**Exercise objective**
Lines with "second": please show every one of them from the listing below.

**Records**

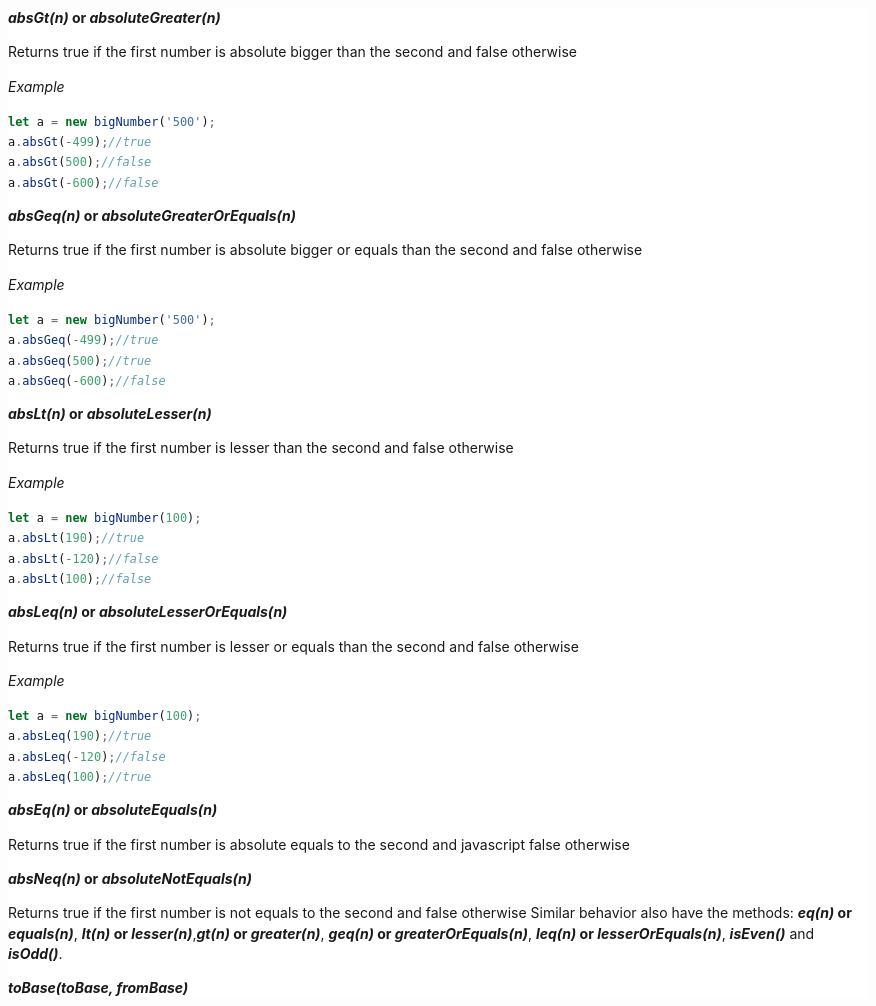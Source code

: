 **_absGt(n)_ or _absoluteGreater(n)_**

Returns true if the first number is absolute bigger than the second and false otherwise

_Example_
```javascript
let a = new bigNumber('500');
a.absGt(-499);//true
a.absGt(500);//false
a.absGt(-600);//false
```
**_absGeq(n)_ or _absoluteGreaterOrEquals(n)_**

Returns true if the first number is absolute bigger or equals than the second and false otherwise

_Example_
```javascript
let a = new bigNumber('500');
a.absGeq(-499);//true
a.absGeq(500);//true
a.absGeq(-600);//false
```
**_absLt(n)_ or _absoluteLesser(n)_**

Returns true if the first number is lesser than the second and false otherwise

_Example_
```javascript
let a = new bigNumber(100);
a.absLt(190);//true
a.absLt(-120);//false
a.absLt(100);//false
```
**_absLeq(n)_ or _absoluteLesserOrEquals(n)_**

Returns true if the first number is lesser or equals than the second and false otherwise

_Example_
```javascript
let a = new bigNumber(100);
a.absLeq(190);//true
a.absLeq(-120);//false
a.absLeq(100);//true
```
**_absEq(n)_ or _absoluteEquals(n)_**


Returns true if the first number is absolute equals to the second and javascript false otherwise

**_absNeq(n)_ or _absoluteNotEquals(n)_**


Returns true if the first number is not equals to the second and false otherwise
Similar behavior also have the methods: **_eq(n)_ or _equals(n)_**, **_lt(n)_ or _lesser(n)_**,**_gt(n)_ or _greater(n)_**, **_geq(n)_ or _greaterOrEquals(n)_**, **_leq(n)_ or _lesserOrEquals(n)_**, **_isEven()_** and **_isOdd()_**.

**_toBase(toBase, fromBase)_**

**Your solution**
Returns true if the first number is absolute bigger than the second and false otherwise
Returns true if the first number is absolute bigger or equals than the second and false otherwise
Returns true if the first number is lesser than the second and false otherwise
Returns true if the first number is lesser or equals than the second and false otherwise
Returns true if the first number is absolute equals to the second and javascript false otherwise
Returns true if the first number is not equals to the second and false otherwise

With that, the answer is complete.